Record set
────────────────

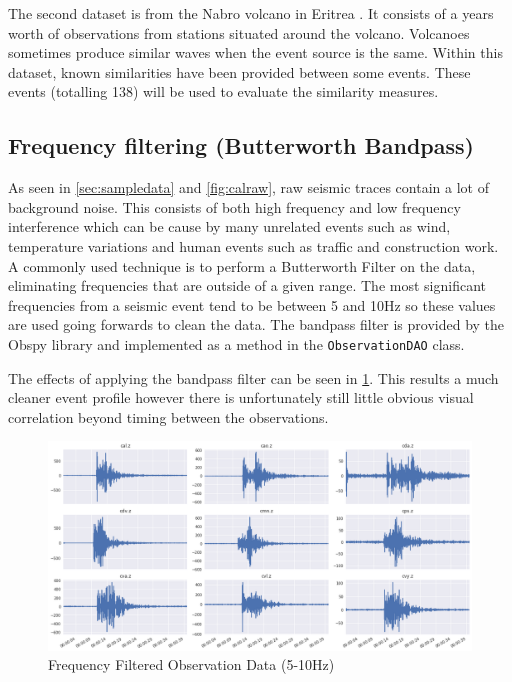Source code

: \documentclass[../report.tex]{subfiles}
\begin{document}
	The second dataset is from the Nabro volcano in Eritrea \citep{eritrea1}.  It consists of a years worth of observations from stations situated around the volcano.  Volcanoes sometimes produce similar waves when the event source is the same.  Within this dataset, known similarities have been provided between some events.  These events (totalling 138) will be used to evaluate the similarity measures.

\subsection{Frequency filtering (Butterworth Bandpass)}
	As seen in \cref{sec:sampledata} and \cref{fig:calraw}, raw seismic traces contain a lot of background noise.  This consists of both high frequency and low frequency interference which can be cause by many unrelated events such as wind, temperature variations and human events such as traffic and construction work.  A commonly used technique \citep{man-seis-obs} is to perform a Butterworth Filter \citep{bandpass} on the data, eliminating frequencies that are outside of a given range.  The most significant frequencies from a seismic event tend to be between 5 and 10Hz so these values are used going forwards to clean the data.  The bandpass filter is provided by the Obspy library and implemented as a method in the \verb|ObservationDAO| class.
	
	The effects of applying the bandpass filter can be seen in \cref{fig:calbandpass}.  This results a much cleaner event profile however there is unfortunately still little obvious visual correlation beyond timing between the observations.

\begin{figure}[H]
	\centering
	\includegraphics[width=1\linewidth]{img/cal_bandpass}
	\caption{Frequency Filtered Observation Data (5-10Hz)}
	\label{fig:calbandpass}
\end{figure}
\end{document}
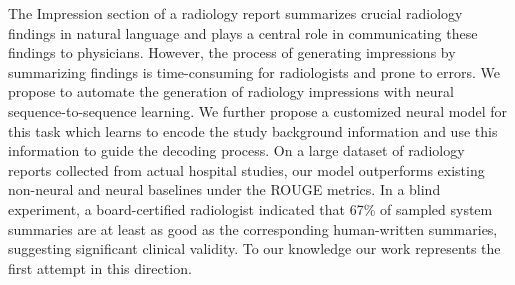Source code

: The Impression section of a radiology report summarizes crucial radiology findings in natural language and plays a central role in communicating these findings to physicians. However, the process of generating impressions by summarizing findings is time-consuming for radiologists and prone to errors. We propose to automate the generation of radiology impressions with neural sequence-to-sequence learning. We further propose a customized neural model for this task which learns to encode the study background information and use this information to guide the decoding process. On a large dataset of radiology reports collected from actual hospital studies, our model outperforms existing non-neural and neural baselines under the ROUGE metrics. In a blind experiment, a board-certified radiologist indicated that 67\% of sampled system summaries are at least as good as the corresponding human-written summaries, suggesting significant clinical validity. To our knowledge our work represents the first attempt in this direction.
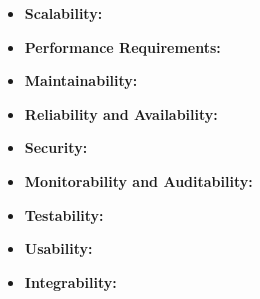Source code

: 
\begin{flushleft}
	\begin{itemize}
		\item \textbf{Scalability:} 
		\item \textbf{Performance Requirements:} 
		\item \textbf{Maintainability:} 
	
		\item \textbf{Reliability and Availability:} 
		\item \textbf{Security:} 
		\item \textbf{Monitorability and Auditability:} 
	
		\item \textbf{Testability:} 
		\item \textbf{Usability:} 
		\item \textbf{Integrability:} 
	\end{itemize}
	
\end{flushleft}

────────────────

Omit the pictures, then output every record exactly as given.

Output for this exercise
Source code

: \documentclass[../report.tex]{subfiles}
\begin{document}
	The second dataset is from the Nabro volcano in Eritrea \citep{eritrea1}.  It consists of a years worth of observations from stations situated around the volcano.  Volcanoes sometimes produce similar waves when the event source is the same.  Within this dataset, known similarities have been provided between some events.  These events (totalling 138) will be used to evaluate the similarity measures.

\subsection{Frequency filtering (Butterworth Bandpass)}
	As seen in \cref{sec:sampledata} and \cref{fig:calraw}, raw seismic traces contain a lot of background noise.  This consists of both high frequency and low frequency interference which can be cause by many unrelated events such as wind, temperature variations and human events such as traffic and construction work.  A commonly used technique \citep{man-seis-obs} is to perform a Butterworth Filter \citep{bandpass} on the data, eliminating frequencies that are outside of a given range.  The most significant frequencies from a seismic event tend to be between 5 and 10Hz so these values are used going forwards to clean the data.  The bandpass filter is provided by the Obspy library and implemented as a method in the \verb|ObservationDAO| class.
	
	The effects of applying the bandpass filter can be seen in \cref{fig:calbandpass}.  This results a much cleaner event profile however there is unfortunately still little obvious visual correlation beyond timing between the observations.

\begin{figure}[H]
	\centering
	\includegraphics[width=1\linewidth]{img/cal_bandpass}
	\caption{Frequency Filtered Observation Data (5-10Hz)}
	\label{fig:calbandpass}
\end{figure}
\end{document}
Source code

: The Impression section of a radiology report summarizes crucial radiology findings in natural language and plays a central role in communicating these findings to physicians. However, the process of generating impressions by summarizing findings is time-consuming for radiologists and prone to errors. We propose to automate the generation of radiology impressions with neural sequence-to-sequence learning. We further propose a customized neural model for this task which learns to encode the study background information and use this information to guide the decoding process. On a large dataset of radiology reports collected from actual hospital studies, our model outperforms existing non-neural and neural baselines under the ROUGE metrics. In a blind experiment, a board-certified radiologist indicated that 67\% of sampled system summaries are at least as good as the corresponding human-written summaries, suggesting significant clinical validity. To our knowledge our work represents the first attempt in this direction.
Source code

: 
\begin{flushleft}
	\begin{itemize}
		\item \textbf{Scalability:} 
		\item \textbf{Performance Requirements:} 
		\item \textbf{Maintainability:} 
	
		\item \textbf{Reliability and Availability:} 
		\item \textbf{Security:} 
		\item \textbf{Monitorability and Auditability:} 
	
		\item \textbf{Testability:} 
		\item \textbf{Usability:} 
		\item \textbf{Integrability:} 
	\end{itemize}
	
\end{flushleft}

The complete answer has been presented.